Situations (Tome 1) - Février 1938 - septembre 1944 by Jean-Paul Sartre

Situations (Tome 1) - Février 1938 - septembre 1944 by Jean-Paul Sartre

Auteur:Jean-Paul Sartre
La langue: fra
Format: epub
Éditeur: Editions Gallimard
Publié: 2017-08-15T00:00:00+00:00


III

Le mysticisme est ek-stase, c’est-à-dire arrachement à soi vers…, et jouissance intuitive du transcendant. Comment un penseur qui vient d’affirmer l’absence de toute transcendance peut-il, dans et par cette démarche même, réaliser une expérience mystique ? Telle est la question qui se pose à notre auteur. Voyons comment il va y répondre.

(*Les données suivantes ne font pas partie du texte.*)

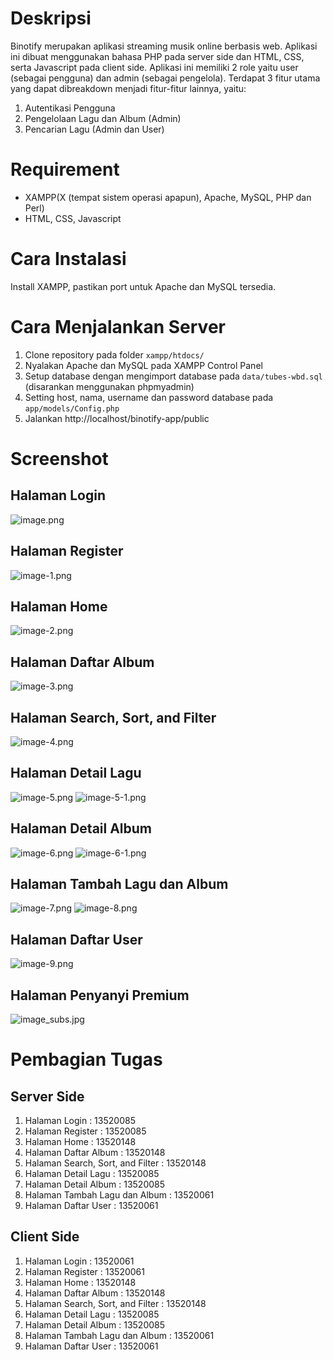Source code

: # Deskripsi

Binotify merupakan aplikasi streaming musik online berbasis web. Aplikasi ini dibuat menggunakan bahasa PHP pada server side dan HTML, CSS, serta Javascript pada client side. Aplikasi ini memiliki 2 role yaitu user (sebagai pengguna) dan admin (sebagai pengelola). Terdapat 3 fitur utama yang dapat dibreakdown menjadi fitur-fitur lainnya, yaitu:

1. Autentikasi Pengguna
2. Pengelolaan Lagu dan Album (Admin)
3. Pencarian Lagu (Admin dan User)

# Requirement

- XAMPP(X (tempat sistem operasi apapun), Apache, MySQL, PHP dan Perl)
- HTML, CSS, Javascript

# Cara Instalasi

Install XAMPP, pastikan port untuk Apache dan MySQL tersedia.

# Cara Menjalankan Server

1. Clone repository pada folder `xampp/htdocs/`
2. Nyalakan Apache dan MySQL pada XAMPP Control Panel
3. Setup database dengan mengimport database pada `data/tubes-wbd.sql` (disarankan menggunakan phpmyadmin)
4. Setting host, nama, username dan password database pada `app/models/Config.php`
5. Jalankan http://localhost/binotify-app/public

# Screenshot

## Halaman Login

![image.png](./screenshot/image.png)

## Halaman Register

![image-1.png](./screenshot/image-1.png)

## Halaman Home

![image-2.png](./screenshot/image-2.png)

## Halaman Daftar Album

![image-3.png](./screenshot/image-3.png)

## Halaman Search, Sort, and Filter

![image-4.png](./screenshot/image-4.png)

## Halaman Detail Lagu

![image-5.png](./screenshot/image-5.png)
![image-5-1.png](./screenshot/image-5-1.png)

## Halaman Detail Album

![image-6.png](./screenshot/image-6.png)
![image-6-1.png](./screenshot/image-6-1.png)

## Halaman Tambah Lagu dan Album

![image-7.png](./screenshot/image-7.png)
![image-8.png](./screenshot/image-8.png)

## Halaman Daftar User

![image-9.png](./screenshot/image-9.png)

## Halaman Penyanyi Premium

![image_subs.jpg](./screenshot/image_subs.jpg)

# Pembagian Tugas

## Server Side

1. Halaman Login : 13520085
2. Halaman Register : 13520085
3. Halaman Home : 13520148
4. Halaman Daftar Album : 13520148
5. Halaman Search, Sort, and Filter : 13520148
6. Halaman Detail Lagu : 13520085
7. Halaman Detail Album : 13520085
8. Halaman Tambah Lagu dan Album : 13520061
9. Halaman Daftar User : 13520061

## Client Side

1. Halaman Login : 13520061
2. Halaman Register : 13520061
3. Halaman Home : 13520148
4. Halaman Daftar Album : 13520148
5. Halaman Search, Sort, and Filter : 13520148
6. Halaman Detail Lagu : 13520085
7. Halaman Detail Album : 13520085
8. Halaman Tambah Lagu dan Album : 13520061
9. Halaman Daftar User : 13520061
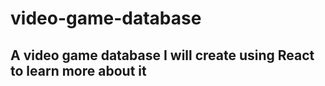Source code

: # video-game-database
## A video game database I will create using React to learn more about it


 

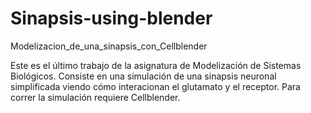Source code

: # Sinapsis-using-blender
Modelizacion_de_una_sinapsis_con_Cellblender

Este es el último trabajo de la asignatura de Modelización de Sistemas Biológicos.
Consiste en una simulación de una sinapsis neuronal simplificada viendo cómo interacionan el glutamato y el receptor.
Para correr la simulación requiere Cellblender.


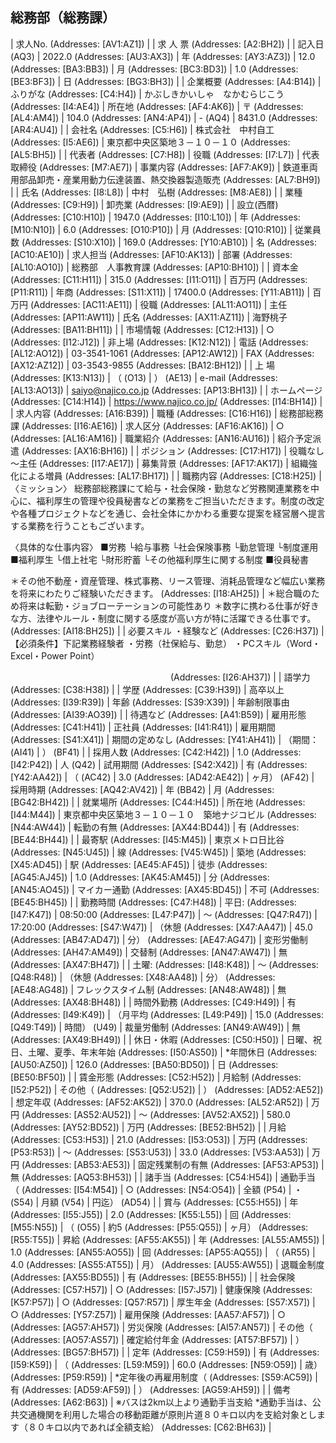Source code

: ## 総務部（総務課）

| 求人No. (Addresses: [AV1:AZ1]) |
| 求  人  票 (Addresses: [A2:BH2]) |
| 記入日 (AQ3) | 2022.0 (Addresses: [AU3:AX3]) | 年 (Addresses: [AY3:AZ3]) | 12.0 (Addresses: [BA3:BB3]) | 月 (Addresses: [BC3:BD3]) | 1.0 (Addresses: [BE3:BF3]) | 日 (Addresses: [BG3:BH3]) |
| 企業概要 (Addresses: [A4:B14]) | ふりがな (Addresses: [C4:H4]) | かぶしきかいしゃ　なかむらじこう (Addresses: [I4:AE4]) | 所在地 (Addresses: [AF4:AK6]) | 〒 (Addresses: [AL4:AM4]) | 104.0 (Addresses: [AN4:AP4]) | - (AQ4) | 8431.0 (Addresses: [AR4:AU4]) |
| 会社名 (Addresses: [C5:H6]) | 株式会社　中村自工 (Addresses: [I5:AE6]) | 東京都中央区築地３－１０－１０ (Addresses: [AL5:BH5]) |
| 代表者 (Addresses: [C7:H8]) | 役職 (Addresses: [I7:L7]) | 代表取締役 (Addresses: [M7:AE7]) | 事業内容 (Addresses: [AF7:AK9]) | 鉄道車両用部品卸売・産業用動力伝達装置、熱交換器製造販売 (Addresses: [AL7:BH9]) |
| 氏名 (Addresses: [I8:L8]) | 中村　弘樹 (Addresses: [M8:AE8]) |
| 業種 (Addresses: [C9:H9]) | 卸売業 (Addresses: [I9:AE9]) |
| 設立(西暦) (Addresses: [C10:H10]) | 1947.0 (Addresses: [I10:L10]) | 年 (Addresses: [M10:N10]) | 6.0 (Addresses: [O10:P10]) | 月 (Addresses: [Q10:R10]) | 従業員数 (Addresses: [S10:X10]) | 169.0 (Addresses: [Y10:AB10]) | 名 (Addresses: [AC10:AE10]) | 求人担当 (Addresses: [AF10:AK13]) | 部署 (Addresses: [AL10:AO10]) | 総務部　人事教育課 (Addresses: [AP10:BH10]) |
| 資本金 (Addresses: [C11:H11]) | 315.0 (Addresses: [I11:O11]) | 百万円 (Addresses: [P11:R11]) | 年商 (Addresses: [S11:X11]) | 17400.0 (Addresses: [Y11:AB11]) | 百万円 (Addresses: [AC11:AE11]) | 役職 (Addresses: [AL11:AO11]) | 主任 (Addresses: [AP11:AW11]) | 氏名 (Addresses: [AX11:AZ11]) | 海野桃子 (Addresses: [BA11:BH11]) |
| 市場情報 (Addresses: [C12:H13]) | ○ (Addresses: [I12:J12]) | 非上場 (Addresses: [K12:N12]) | 電話 (Addresses: [AL12:AO12]) | 03-3541-1061 (Addresses: [AP12:AW12]) | FAX (Addresses: [AX12:AZ12]) | 03-3543-9855 (Addresses: [BA12:BH12]) |
| 上   場 (Addresses: [K13:N13]) | （ (O13) | ） (AE13) | e-mail (Addresses: [AL13:AO13]) | saiyo@najico.co.jp (Addresses: [AP13:BH13]) |
| ホームページ (Addresses: [C14:H14]) | https://www.najico.co.jp/ (Addresses: [I14:BH14]) |
| 求人内容 (Addresses: [A16:B39]) | 職種 (Addresses: [C16:H16]) | 総務部総務課 (Addresses: [I16:AE16]) | 求人区分 (Addresses: [AF16:AK16]) | ○ (Addresses: [AL16:AM16]) | 職業紹介 (Addresses: [AN16:AU16]) | 紹介予定派遣 (Addresses: [AX16:BH16]) |
| ポジション (Addresses: [C17:H17]) | 役職なし～主任 (Addresses: [I17:AE17]) | 募集背景 (Addresses: [AF17:AK17]) | 組織強化による増員 (Addresses: [AL17:BH17]) |
| 職務内容 (Addresses: [C18:H25]) | 〈ミッション〉
総務部総務課にて給与・社会保険・勤怠など労務関連業務を中心に、福利厚生の管理や役員秘書などの業務をご担当いただきます。制度の改定や各種プロジェクトなどを通じ、会社全体にかかわる重要な提案を経営層へ提言する業務を行うこともございます。

〈具体的な仕事内容〉 
■労務
└給与事務
└社会保険事務
└勤怠管理
└制度運用
■福利厚生
└借上社宅
└財形貯蓄
└その他福利厚生に関する制度
■役員秘書

＊その他不動産・資産管理、株式事務、リース管理、消耗品管理など幅広い業務を将来にわたりご経験いただきます。 (Addresses: [I18:AH25]) | ＊総合職のため将来は転勤・ジョブローテーションの可能性あり
＊数字に携わる仕事が好きな方、法律やルール・制度に関する感度が高い方が特に活躍できる仕事です。 (Addresses: [AI18:BH25]) |
| 必要スキル
・経験など (Addresses: [C26:H37]) | 【必須条件】下記業務経験者
・労務（社保給与、勤怠）
・PCスキル（Word・Excel・Power Point）　　　　　

　　　　　　　　　　　　　　　　　　 (Addresses: [I26:AH37]) |
| 語学力 (Addresses: [C38:H38]) |
| 学歴 (Addresses: [C39:H39]) | 高卒以上 (Addresses: [I39:R39]) | 年齢 (Addresses: [S39:X39]) | 年齢制限事由 (Addresses: [AI39:AO39]) |
| 待遇など (Addresses: [A41:B59]) | 雇用形態 (Addresses: [C41:H41]) | 正社員 (Addresses: [I41:R41]) | 雇用期間 (Addresses: [S41:X41]) | 期間の定めなし (Addresses: [Y41:AH41]) | （期間： (AI41) | ） (BF41) |
| 採用人数 (Addresses: [C42:H42]) | 1.0 (Addresses: [I42:P42]) | 人 (Q42) | 試用期間 (Addresses: [S42:X42]) | 有 (Addresses: [Y42:AA42]) | （ (AC42) | 3.0 (Addresses: [AD42:AE42]) | ヶ月） (AF42) | 採用時期 (Addresses: [AQ42:AV42]) | 年 (BB42) | 月 (Addresses: [BG42:BH42]) |
| 就業場所 (Addresses: [C44:H45]) | 所在地 (Addresses: [I44:M44]) | 東京都中央区築地３－１０－１０　築地ナジコビル (Addresses: [N44:AW44]) | 転勤の有無 (Addresses: [AX44:BD44]) | 有 (Addresses: [BE44:BH44]) |
| 最寄駅 (Addresses: [I45:M45]) | 東京メトロ日比谷 (Addresses: [N45:U45]) | 線 (Addresses: [V45:W45]) | 築地 (Addresses: [X45:AD45]) | 駅 (Addresses: [AE45:AF45]) | 徒歩 (Addresses: [AG45:AJ45]) | 1.0 (Addresses: [AK45:AM45]) | 分 (Addresses: [AN45:AO45]) | マイカー通勤 (Addresses: [AX45:BD45]) | 不可 (Addresses: [BE45:BH45]) |
| 勤務時間 (Addresses: [C47:H48]) | 平日: (Addresses: [I47:K47]) | 08:50:00 (Addresses: [L47:P47]) | ～ (Addresses: [Q47:R47]) | 17:20:00 (Addresses: [S47:W47]) | （休憩 (Addresses: [X47:AA47]) | 45.0 (Addresses: [AB47:AD47]) | 分） (Addresses: [AE47:AG47]) | 変形労働制 (Addresses: [AH47:AM49]) | 交替制 (Addresses: [AN47:AW47]) | 無 (Addresses: [AX47:BH47]) |
| 土曜: (Addresses: [I48:K48]) | ～ (Addresses: [Q48:R48]) | （休憩 (Addresses: [X48:AA48]) | 分） (Addresses: [AE48:AG48]) | フレックスタイム制 (Addresses: [AN48:AW48]) | 無 (Addresses: [AX48:BH48]) |
| 時間外勤務 (Addresses: [C49:H49]) | 有 (Addresses: [I49:K49]) | （月平均 (Addresses: [L49:P49]) | 15.0 (Addresses: [Q49:T49]) | 時間） (U49) | 裁量労働制 (Addresses: [AN49:AW49]) | 無 (Addresses: [AX49:BH49]) |
| 休日・休暇 (Addresses: [C50:H50]) | 日曜、祝日、土曜、夏季、年末年始 (Addresses: [I50:AS50]) | *年間休日 (Addresses: [AU50:AZ50]) | 126.0 (Addresses: [BA50:BD50]) | 日 (Addresses: [BE50:BF50]) |
| 賃金形態 (Addresses: [C52:H52]) | 月給制 (Addresses: [I52:P52]) | その他（ (Addresses: [Q52:U52]) | ） (Addresses: [AD52:AE52]) | 想定年収 (Addresses: [AF52:AK52]) | 370.0 (Addresses: [AL52:AR52]) | 万円 (Addresses: [AS52:AU52]) | ～ (Addresses: [AV52:AX52]) | 580.0 (Addresses: [AY52:BD52]) | 万円 (Addresses: [BE52:BH52]) |
| 月給 (Addresses: [C53:H53]) | 21.0 (Addresses: [I53:O53]) | 万円 (Addresses: [P53:R53]) | ～ (Addresses: [S53:U53]) | 33.0 (Addresses: [V53:AA53]) | 万円 (Addresses: [AB53:AE53]) | 固定残業制の有無 (Addresses: [AF53:AP53]) | 無 (Addresses: [AQ53:BH53]) |
| 諸手当 (Addresses: [C54:H54]) | 通勤手当 （ (Addresses: [I54:M54]) | ○ (Addresses: [N54:O54]) | 全額 (P54) | ・ (S54) | 月額 (V54) | 円迄） (AD54) |
| 賞与 (Addresses: [C55:H55]) | 年 (Addresses: [I55:J55]) | 2.0 (Addresses: [K55:L55]) | 回 (Addresses: [M55:N55]) | （ (O55) | 約5 (Addresses: [P55:Q55]) | ヶ月） (Addresses: [R55:T55]) | 昇給 (Addresses: [AF55:AK55]) | 年 (Addresses: [AL55:AM55]) | 1.0 (Addresses: [AN55:AO55]) | 回 (Addresses: [AP55:AQ55]) | （ (AR55) | 4.0 (Addresses: [AS55:AT55]) | 月） (Addresses: [AU55:AW55]) | 退職金制度 (Addresses: [AX55:BD55]) | 有 (Addresses: [BE55:BH55]) |
| 社会保険 (Addresses: [C57:H57]) | ○ (Addresses: [I57:J57]) | 健康保険 (Addresses: [K57:P57]) | ○ (Addresses: [Q57:R57]) | 厚生年金 (Addresses: [S57:X57]) | ○ (Addresses: [Y57:Z57]) | 雇用保険 (Addresses: [AA57:AF57]) | ○ (Addresses: [AG57:AH57]) | 労災保険 (Addresses: [AI57:AN57]) | その他（ (Addresses: [AO57:AS57]) | 確定給付年金 (Addresses: [AT57:BF57]) | ） (Addresses: [BG57:BH57]) |
| 定年 (Addresses: [C59:H59]) | 有 (Addresses: [I59:K59]) | （ (Addresses: [L59:M59]) | 60.0 (Addresses: [N59:O59]) | 歳） (Addresses: [P59:R59]) | *定年後の再雇用制度（ (Addresses: [S59:AC59]) | 有 (Addresses: [AD59:AF59]) | ） (Addresses: [AG59:AH59]) |
| 備考 (Addresses: [A62:B63]) | ※バスは2km以上より通勤手当支給
*通勤手当は、公共交通機関を利用した場合の移動距離が原則片道８０キロ以内を支給対象とします（８０キロ以内であれば全額支給） (Addresses: [C62:BH63]) |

Jaspers lui montrait la voie. M. Bataille a-t-il lu les trois volumes de Philosophie33 ? On m’assure que non. Mais il a sans doute eu connaissance du commentaire que Wahl en a donné dans les Études kierkegaardiennes34. Les similitudes de pensée et de vocabulaire sont troublantes. Pour Jaspers comme pour M. Bataille, l’essentiel, c’est l’échec absolu, irrémédiable de toute entreprise humaine, qui révèle l’existence comme une « inintelligibilité pensante ». À partir de là, on doit « faire le saut où la pensée cesse ». C’est le « choix du non-savoir » dans lequel se jette et se perd le savoir. Pour lui aussi, l’abandon du non-savoir est sacrifice passionné au monde de la nuit. « Non-savoir », « déchirure », « monde de la nuit », « extrême de la possibilité », ces expressions sont communes à Wahl traduisant Jaspers et à M. Bataille.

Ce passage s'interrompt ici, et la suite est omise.